§ Input for this task
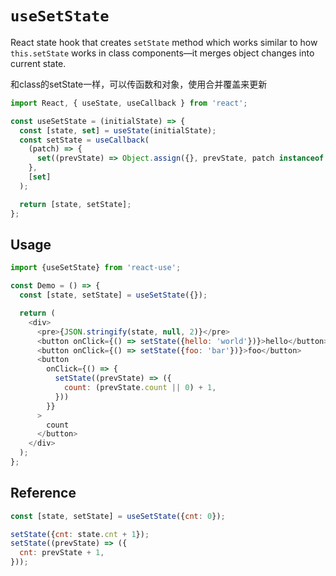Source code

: # `useSetState`

React state hook that creates `setState` method which works similar to how `this.setState` works in class components—it merges object changes into current state.

和class的setState一样，可以传函数和对象，使用合并覆盖来更新

```js
import React, { useState, useCallback } from 'react';

const useSetState = (initialState) => {
  const [state, set] = useState(initialState);
  const setState = useCallback(
    (patch) => {
      set((prevState) => Object.assign({}, prevState, patch instanceof Function ? patch(prevState) : patch));
    },
    [set]
  );

  return [state, setState];
};

```



## Usage

```js
import {useSetState} from 'react-use';

const Demo = () => {
  const [state, setState] = useSetState({});

  return (
    <div>
      <pre>{JSON.stringify(state, null, 2)}</pre>
      <button onClick={() => setState({hello: 'world'})}>hello</button>
      <button onClick={() => setState({foo: 'bar'})}>foo</button>
      <button 
        onClick={() => {
          setState((prevState) => ({
            count: (prevState.count || 0) + 1,
          }))
        }}
      >
        count
      </button>
    </div>
  );
};
```

## Reference

```js
const [state, setState] = useSetState({cnt: 0});

setState({cnt: state.cnt + 1});
setState((prevState) => ({
  cnt: prevState + 1,
}));
```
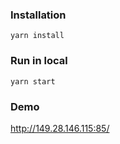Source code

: ### Installation

```
yarn install
```

### Run in local

```
yarn start
```

### Demo
http://149.28.146.115:85/
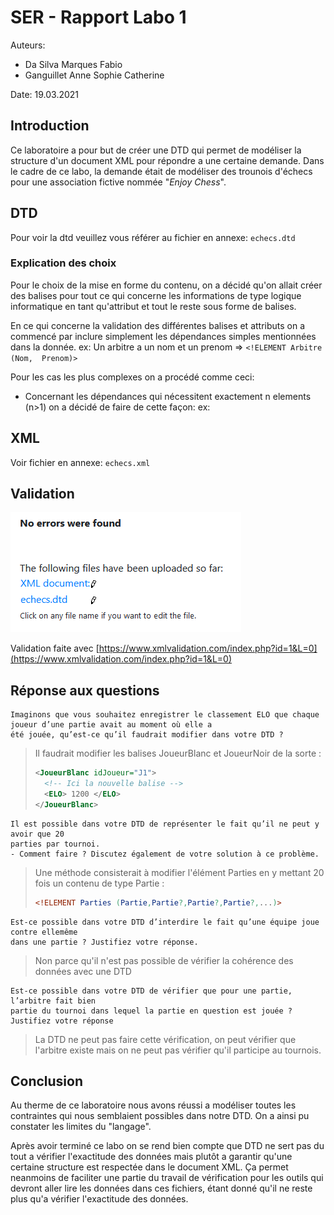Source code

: # SER - Rapport Labo 1
Auteurs:
* Da Silva Marques Fabio
* Ganguillet Anne Sophie Catherine

Date: 19.03.2021

## Introduction
Ce laboratoire a pour but de créer une DTD qui permet de modéliser la structure d'un document XML pour répondre a une certaine demande.
Dans le cadre de ce labo, la demande était de modéliser des trounois d'échecs pour une association fictive nommée "*Enjoy Chess*".

## DTD
Pour voir la dtd veuillez vous référer au fichier en annexe: `echecs.dtd`

### Explication des choix
Pour le choix de la mise en forme du contenu, on a décidé qu'on allait créer des balises pour tout ce qui concerne 
les informations de type logique informatique en tant qu'attribut et tout le reste sous forme de balises.

En ce qui concerne la validation des différentes balises et attributs on a commencé par inclure simplement les 
dépendances simples mentionnées dans la donnée. ex: Un arbitre a un nom et un prenom => `<!ELEMENT Arbitre (Nom, 
Prenom)>`

Pour les cas les plus complexes on a procédé comme ceci:
* Concernant les dépendances qui nécessitent exactement n elements (n>1) on a décidé de faire de cette façon:
    ex:

## XML
Voir fichier en annexe: `echecs.xml`

## Validation

![validation de la dtd](./images/validation.png)

Validation faite avec [https://www.xmlvalidation.com/index.php?id=1&L=0](https://www.xmlvalidation.com/index.php?id=1&L=0)

## Réponse aux questions

``` 
Imaginons que vous souhaitez enregistrer le classement ELO que chaque joueur d’une partie avait au moment où elle a 
été jouée, qu’est-ce qu’il faudrait modifier dans votre DTD ?
```

> Il faudrait modifier les balises JoueurBlanc et JoueurNoir de la sorte :
> ```xml
> <JoueurBlanc idJoueur="J1">
>   <!-- Ici la nouvelle balise -->
>   <ELO> 1200 </ELO>
> </JoueurBlanc>
> ```

```
Il est possible dans votre DTD de représenter le fait qu’il ne peut y avoir que 20
parties par tournoi.
- Comment faire ? Discutez également de votre solution à ce problème.
```

> Une méthode consisterait à modifier l'élément Parties en y mettant 20 fois un contenu de type Partie :
> ```dtd
> <!ELEMENT Parties (Partie,Partie?,Partie?,Partie?,...)>
> ```

```
Est-ce possible dans votre DTD d’interdire le fait qu’une équipe joue contre ellemême
dans une partie ? Justifiez votre réponse.
```

> Non parce qu'il n'est pas possible de vérifier la cohérence des données avec une DTD

```
Est-ce possible dans votre DTD de vérifier que pour une partie, l’arbitre fait bien
partie du tournoi dans lequel la partie en question est jouée ? Justifiez votre réponse
```

> La DTD ne peut pas faire cette vérification, on peut vérifier que l'arbitre existe mais on ne peut pas vérifier qu'il participe au tournois.

## Conclusion
Au therme de ce laboratoire nous avons réussi a modéliser toutes les contraintes qui nous semblaient possibles dans notre DTD. On a ainsi pu constater les limites du "langage". 

Après avoir terminé ce labo on se rend bien compte que DTD ne sert pas du tout a vérifier l'exactitude des données mais plutôt a garantir qu'une certaine structure est respectée dans le document XML. Ça permet neanmoins de faciliter une partie du travail de vérification pour les outils qui devront aller lire les données dans ces fichiers, étant donné qu'il ne reste plus qu'a vérifier l'exactitude des données.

§ Exercise goal
Reproduce the listing exactly. Leave its pictures out.

§ Final answer
Source code

: # `useSetState`

React state hook that creates `setState` method which works similar to how `this.setState` works in class components—it merges object changes into current state.

和class的setState一样，可以传函数和对象，使用合并覆盖来更新

```js
import React, { useState, useCallback } from 'react';

const useSetState = (initialState) => {
  const [state, set] = useState(initialState);
  const setState = useCallback(
    (patch) => {
      set((prevState) => Object.assign({}, prevState, patch instanceof Function ? patch(prevState) : patch));
    },
    [set]
  );

  return [state, setState];
};

```



## Usage

```js
import {useSetState} from 'react-use';

const Demo = () => {
  const [state, setState] = useSetState({});

  return (
    <div>
      <pre>{JSON.stringify(state, null, 2)}</pre>
      <button onClick={() => setState({hello: 'world'})}>hello</button>
      <button onClick={() => setState({foo: 'bar'})}>foo</button>
      <button 
        onClick={() => {
          setState((prevState) => ({
            count: (prevState.count || 0) + 1,
          }))
        }}
      >
        count
      </button>
    </div>
  );
};
```

## Reference

```js
const [state, setState] = useSetState({cnt: 0});

setState({cnt: state.cnt + 1});
setState((prevState) => ({
  cnt: prevState + 1,
}));
```
Source code

: ### Installation

```
yarn install
```

### Run in local

```
yarn start
```

### Demo
http://149.28.146.115:85/
Source code

: # SER - Rapport Labo 1
Auteurs:
* Da Silva Marques Fabio
* Ganguillet Anne Sophie Catherine

Date: 19.03.2021

## Introduction
Ce laboratoire a pour but de créer une DTD qui permet de modéliser la structure d'un document XML pour répondre a une certaine demande.
Dans le cadre de ce labo, la demande était de modéliser des trounois d'échecs pour une association fictive nommée "*Enjoy Chess*".

## DTD
Pour voir la dtd veuillez vous référer au fichier en annexe: `echecs.dtd`

### Explication des choix
Pour le choix de la mise en forme du contenu, on a décidé qu'on allait créer des balises pour tout ce qui concerne 
les informations de type logique informatique en tant qu'attribut et tout le reste sous forme de balises.

En ce qui concerne la validation des différentes balises et attributs on a commencé par inclure simplement les 
dépendances simples mentionnées dans la donnée. ex: Un arbitre a un nom et un prenom => `<!ELEMENT Arbitre (Nom, 
Prenom)>`

Pour les cas les plus complexes on a procédé comme ceci:
* Concernant les dépendances qui nécessitent exactement n elements (n>1) on a décidé de faire de cette façon:
    ex:

## XML
Voir fichier en annexe: `echecs.xml`

## Validation

![validation de la dtd](./images/validation.png)

Validation faite avec [https://www.xmlvalidation.com/index.php?id=1&L=0](https://www.xmlvalidation.com/index.php?id=1&L=0)

## Réponse aux questions

``` 
Imaginons que vous souhaitez enregistrer le classement ELO que chaque joueur d’une partie avait au moment où elle a 
été jouée, qu’est-ce qu’il faudrait modifier dans votre DTD ?
```

> Il faudrait modifier les balises JoueurBlanc et JoueurNoir de la sorte :
> ```xml
> <JoueurBlanc idJoueur="J1">
>   <!-- Ici la nouvelle balise -->
>   <ELO> 1200 </ELO>
> </JoueurBlanc>
> ```

```
Il est possible dans votre DTD de représenter le fait qu’il ne peut y avoir que 20
parties par tournoi.
- Comment faire ? Discutez également de votre solution à ce problème.
```

> Une méthode consisterait à modifier l'élément Parties en y mettant 20 fois un contenu de type Partie :
> ```dtd
> <!ELEMENT Parties (Partie,Partie?,Partie?,Partie?,...)>
> ```

```
Est-ce possible dans votre DTD d’interdire le fait qu’une équipe joue contre ellemême
dans une partie ? Justifiez votre réponse.
```

> Non parce qu'il n'est pas possible de vérifier la cohérence des données avec une DTD

```
Est-ce possible dans votre DTD de vérifier que pour une partie, l’arbitre fait bien
partie du tournoi dans lequel la partie en question est jouée ? Justifiez votre réponse
```

> La DTD ne peut pas faire cette vérification, on peut vérifier que l'arbitre existe mais on ne peut pas vérifier qu'il participe au tournois.

## Conclusion
Au therme de ce laboratoire nous avons réussi a modéliser toutes les contraintes qui nous semblaient possibles dans notre DTD. On a ainsi pu constater les limites du "langage". 

Après avoir terminé ce labo on se rend bien compte que DTD ne sert pas du tout a vérifier l'exactitude des données mais plutôt a garantir qu'une certaine structure est respectée dans le document XML. Ça permet neanmoins de faciliter une partie du travail de vérification pour les outils qui devront aller lire les données dans ces fichiers, étant donné qu'il ne reste plus qu'a vérifier l'exactitude des données.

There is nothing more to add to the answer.